The roughening means should impart to the surface of the image receiving layer an average roughness (Ra) of less than about 1μ, typically less than about 0.95μ, and more typically less than about 0.5μ, and surface irregularities having a plurality of peaks, at least about 40 of the peaks, typically at least about 50 of the peaks, and still more typically at least about 60 of the peaks, having a height of at least about 200 nm and a diameter of about 100 pixels over a surface area of about 458μ by about 602μ These measurements are made using Wyco Profilometer (Wyko Model NT 3300) manufactured by Veeko Metrology, Tucson, Ariz.
The outermost surface of the receiver element may further comprise a gloss reading of about 5 to about 35 gloss units, typically about 20 to about 30 gloss units, at an 85° angle. A GARDCO 20/60/85 degree NOVO-GLOSS meter manufactured by The Paul Gardner Company may be used to take measurements. The glossmeter should be placed in the same orientation for all readings across the transverse direction orientation.

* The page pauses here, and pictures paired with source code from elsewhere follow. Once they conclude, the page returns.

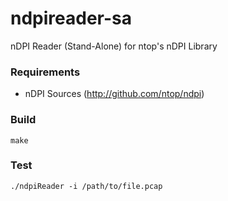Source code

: # ndpireader-sa
nDPI Reader (Stand-Alone) for ntop's nDPI Library

### Requirements

* nDPI Sources (http://github.com/ntop/ndpi)


### Build

```
make
```

### Test

```
./ndpiReader -i /path/to/file.pcap
```
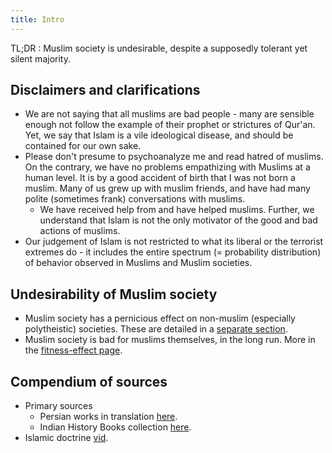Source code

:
 ```yaml
---
title: Intro
---
```


TL;DR : Muslim society is undesirable, despite a supposedly tolerant yet silent majority.

## Disclaimers and clarifications

- We are not saying that all muslims are bad people - many are sensible enough not follow the example of their prophet or strictures of Qur'an. Yet, we say that Islam is a vile ideological disease, and should be contained for our own sake.
- Please don't presume to psychoanalyze me and read hatred of muslims. On the contrary, we have no problems empathizing with Muslims at a human level. It is by a good accident of birth that I was not born a muslim. Many of us grew up with muslim friends, and have had many polite (sometimes frank) conversations with muslims.
    - We have received help from and have helped muslims. Further, we understand that Islam is not the only motivator of the good and bad actions of muslims.
- Our judgement of Islam is not restricted to what its liberal or the terrorist extremes do - it includes the entire spectrum (= probability distribution) of behavior observed in Muslims and Muslim societies.

## Undesirability of Muslim society

- Muslim society has a pernicious effect on non-muslim (especially polytheistic) societies. These are detailed in a [separate section](../constituent-subversion/).
- Muslim society is bad for muslims themselves, in the long run. More in the [fitness-effect page](../fitness-effect/).


## Compendium of sources

- Primary sources
    - Persian works in translation [here](http://persian.packhum.org/persian/main?url=pf%3Ffile%3D80201017%26ct%3D116%26rqs%3D96%26rqs%3D97%26rqs%3D145%26rqs%3D146%26rqs%3D211%26rqs%3D212%26rqs%3D272%26rqs%3D273).
    - Indian History Books collection [here](http://indianhistorybooks.wordpress.com/page/6/).
- Islamic doctrine [vid](http://www.jewsnews.co.il/2015/05/09/islam-the-video-that-the-west-needs-to-watch-the-video-the-religion-of-peace-desperately-doesnt-want-you-to/).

The topography of the surface of the image receiving layer may be important in obtaining a high quality final image with substantially no micro-dropouts.
The receiver element is typically an intermediate element in the process of the invention because the laser imaging step is normally followed by one or more transfer steps by which the exposed areas of the thermally imageable layer are transferred to the permanent substrate.
One advantage of the process of this invention is that the permanent substrate for receiving the colorant-containing image can be chosen from almost any sheet material desired. For most proofing applications a paper substrate is used, typically the same paper on-which the image will ultimately be printed. Most any paper stock can be used, is an example is LOE paper. Other materials which can be used as the permanent substrate include cloth, wood, glass, china, most polymeric films, synthetic papers, thin metal sheets or foils, etc. Almost any material which will adhere to the image receiving layer or adhesive layer applied theretocan be used as the permanent substrate.
The process for adjusting the energy of an imaging laser for imaging a thermally imageable element comprises the steps of:
(a) providing an imaging unit having a non-imaging laser and an imaging laser, the non-imaging laser having a light detector which is in communication with the imaging laser;
(b) contacting a receiver element with the thermally imageable element in the imaging unit, wherein the receiver element comprises a light attenuating agent-containing layer having a front surface and a back surface;
(c) actuating the non-imaging laser to expose the thermally imageable element and the receiver element to an amount of light energy sufficient for the light detector to detect the amount of light reflected from the thermally imageable element and the light attenuating agent-containing layer of the receiver element, whereby light reflected from interfaces beyond the back surface of the light attenuating agent-containing layer is substantially reduced and is substantially dominated by the light reflecting from the thermally imageable element and light attenuating agent-containing layer into the light detector; and
d) actuating the imaging laser to properly focus the imaging laser in order to expose the thermally imageable element to an amount of light energy sufficient for imaging the thermally imageable element, the focus of light energy being determined by the amount of light reflected from the thermally imageable element and the light attenuating agent-containing layer and communicated to the imaging laser by the light detector.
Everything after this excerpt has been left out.